Paragraph 243 was the most famous paragraph and grew out of the consideration of a lot of evidence to the committee as well as the research. There were many other paragraphs that were important for me. One was paragraph 34, which is in the section on ‘The mathematical needs of adult life’. It stated that:

“Most important of all is the need to have sufficient confidence to make effective use of whatever mathematical skill and understanding is possessed, whether this is little or much.”

I hope we remember this when we discuss any proposals for the 14 - 19 or 16+ ranges.

The phrase ‘at-homeness’ with numbers and with measurement was key to getting across the messages. “That’s not mathematics, it’s common sense” (paragraph 65) was also key in trying to sort out the mathematics people did use in their ‘everyday’ lives. The person who said that was so ‘at home’ with the work that it was ‘just common sense’.

Earlier I mentioned ‘surprise’. I remember visiting a primary school with my HMI colleague Doreen Penn in the early days of the national curriculum. There was, understandably, concern about all the assessment involved.
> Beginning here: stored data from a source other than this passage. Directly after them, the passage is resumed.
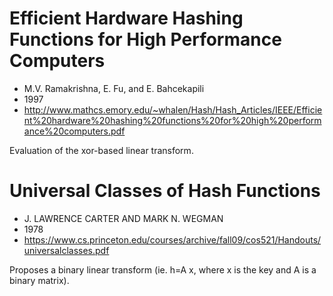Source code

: # Efficient Hardware Hashing Functions for High Performance Computers

- M.V. Ramakrishna, E. Fu, and E. Bahcekapili
- 1997
- http://www.mathcs.emory.edu/~whalen/Hash/Hash_Articles/IEEE/Efficient%20hardware%20hashing%20functions%20for%20high%20performance%20computers.pdf

Evaluation of the xor-based linear transform.

# Universal Classes of Hash Functions

- J. LAWRENCE CARTER AND MARK N. WEGMAN
- 1978
- https://www.cs.princeton.edu/courses/archive/fall09/cos521/Handouts/universalclasses.pdf

Proposes a binary linear transform (ie. h=A x, where x is the key and A is
a binary matrix).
Many LEAs had produced tick sheets to help teachers to record attainment. Inevitably, many pupils' profiles, in the same year group, looked the same and it seemed almost like a waste of time filling in the forms. “But how do you record differences?” asked Doreen, concerned about the relatively small proportion who had attained higher than the expected levels, or those who had not reached them. She then asked: “How do you record surprises? What about the unexpected?” That made us all think - me as well as the headteacher! I wondered whether the tasks set enabled pupils to surprise the teacher or whether they restricted them.

Paragraph 420 in Cockcroft began with the sentence: ‘Testing, whether written, oral or practical, should never be an end in itself but should be a means of providing information which can form the basis of future action’. Lots of progress has been made but I wonder how much all the end-of-module tests we have nowadays help to determine future action.

In the early days of Ofsted, a limited number of reviews of research were commissioned. I was very pleased that the first such review was in mathematics; it was carried out by Mike Askew and Dylan Wiliam of King’s College, London [3]. The most significant quotation for me is:

“‘Knowing by heart’ and ‘figuring out’ support each other in pupils' progression in number.”

Others were:

Kath Hart was one of my HMI colleagues for a few years: we joined HMI on the same day in September 1984. The research she and her colleagues carried out on misconceptions and errors was very influential and thought provoking, and I also think of work carried out at the Shell Centre in Nottingham in this connection.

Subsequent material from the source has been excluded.